(Task brief): Word for word, transcribe the data below from the line with "am 29. Februar_" to the line with "auf, ein neues", keeping both of those lines.

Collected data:
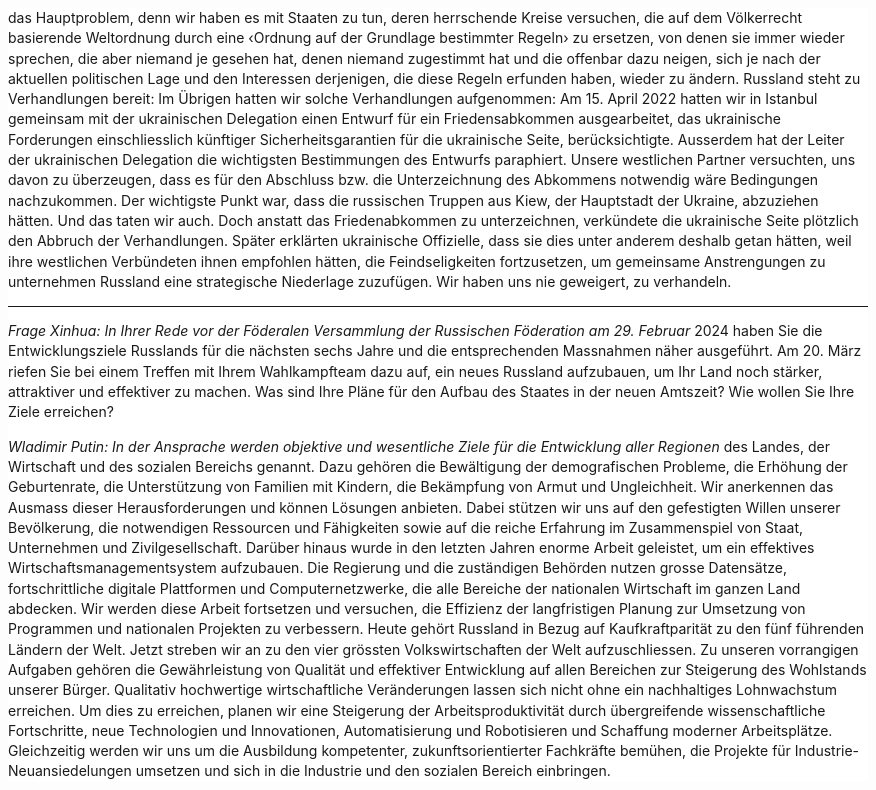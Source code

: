 das Hauptproblem, denn wir haben es mit Staaten zu tun, deren herrschende Kreise versuchen, die auf
dem Völkerrecht basierende Weltordnung durch eine ‹Ordnung auf der Grundlage bestimmter Regeln› zu
ersetzen, von denen sie immer wieder sprechen, die aber niemand je gesehen hat, denen niemand zugestimmt hat und die offenbar dazu neigen, sich je nach der aktuellen politischen Lage und den Interessen
derjenigen, die diese Regeln erfunden haben, wieder zu ändern.
Russland steht zu Verhandlungen bereit: Im Übrigen hatten wir solche Verhandlungen aufgenommen: Am
15. April 2022 hatten wir in Istanbul gemeinsam mit der ukrainischen Delegation einen Entwurf für ein
Friedensabkommen ausgearbeitet, das ukrainische Forderungen einschliesslich künftiger Sicherheitsgarantien für die ukrainische Seite, berücksichtigte. Ausserdem hat der Leiter der ukrainischen Delegation die
wichtigsten Bestimmungen des Entwurfs paraphiert. Unsere westlichen Partner versuchten, uns davon zu
überzeugen, dass es für den Abschluss bzw. die Unterzeichnung des Abkommens notwendig wäre Bedingungen nachzukommen. Der wichtigste Punkt war, dass die russischen Truppen aus Kiew, der Hauptstadt
der Ukraine, abzuziehen hätten. Und das taten wir auch. Doch anstatt das Friedenabkommen zu unterzeichnen, verkündete die ukrainische Seite plötzlich den Abbruch der Verhandlungen. Später erklärten ukrainische Offizielle, dass sie dies unter anderem deshalb getan hätten, weil ihre westlichen Verbündeten ihnen
empfohlen hätten, die Feindseligkeiten fortzusetzen, um gemeinsame Anstrengungen zu unternehmen
Russland eine strategische Niederlage zuzufügen. Wir haben uns nie geweigert, zu verhandeln.


-----

_Frage Xinhua: In Ihrer Rede vor der Föderalen Versammlung der Russischen Föderation am 29. Februar_
2024 haben Sie die Entwicklungsziele Russlands für die nächsten sechs Jahre und die entsprechenden
Massnahmen näher ausgeführt. Am 20. März riefen Sie bei einem Treffen mit Ihrem Wahlkampfteam dazu
auf, ein neues Russland aufzubauen, um Ihr Land noch stärker, attraktiver und effektiver zu machen. Was
sind Ihre Pläne für den Aufbau des Staates in der neuen Amtszeit? Wie wollen Sie Ihre Ziele erreichen?

_Wladimir Putin: In der Ansprache werden objektive und wesentliche Ziele für die Entwicklung aller Regionen_
des Landes, der Wirtschaft und des sozialen Bereichs genannt. Dazu gehören die Bewältigung der demografischen Probleme, die Erhöhung der Geburtenrate, die Unterstützung von Familien mit Kindern, die Bekämpfung von Armut und Ungleichheit. Wir anerkennen das Ausmass dieser Herausforderungen und können Lösungen anbieten. Dabei stützen wir uns auf den gefestigten Willen unserer Bevölkerung, die notwendigen Ressourcen und Fähigkeiten sowie auf die reiche Erfahrung im Zusammenspiel von Staat, Unternehmen und Zivilgesellschaft.
Darüber hinaus wurde in den letzten Jahren enorme Arbeit geleistet, um ein effektives Wirtschaftsmanagementsystem aufzubauen. Die Regierung und die zuständigen Behörden nutzen grosse Datensätze, fortschrittliche digitale Plattformen und Computernetzwerke, die alle Bereiche der nationalen Wirtschaft im
ganzen Land abdecken. Wir werden diese Arbeit fortsetzen und versuchen, die Effizienz der langfristigen
Planung zur Umsetzung von Programmen und nationalen Projekten zu verbessern.
Heute gehört Russland in Bezug auf Kaufkraftparität zu den fünf führenden Ländern der Welt. Jetzt streben
wir an zu den vier grössten Volkswirtschaften der Welt aufzuschliessen. Zu unseren vorrangigen Aufgaben
gehören die Gewährleistung von Qualität und effektiver Entwicklung auf allen Bereichen zur Steigerung des
Wohlstands unserer Bürger.
Qualitativ hochwertige wirtschaftliche Veränderungen lassen sich nicht ohne ein nachhaltiges Lohnwachstum erreichen. Um dies zu erreichen, planen wir eine Steigerung der Arbeitsproduktivität durch übergreifende wissenschaftliche Fortschritte, neue Technologien und Innovationen, Automatisierung und Robotisieren
und Schaffung moderner Arbeitsplätze. Gleichzeitig werden wir uns um die Ausbildung kompetenter, zukunftsorientierter Fachkräfte bemühen, die Projekte für Industrie-Neuansiedelungen umsetzen und sich in
die Industrie und den sozialen Bereich einbringen.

(Response below):
_Frage Xinhua: In Ihrer Rede vor der Föderalen Versammlung der Russischen Föderation am 29. Februar_
2024 haben Sie die Entwicklungsziele Russlands für die nächsten sechs Jahre und die entsprechenden
Massnahmen näher ausgeführt. Am 20. März riefen Sie bei einem Treffen mit Ihrem Wahlkampfteam dazu
auf, ein neues Russland aufzubauen, um Ihr Land noch stärker, attraktiver und effektiver zu machen. Was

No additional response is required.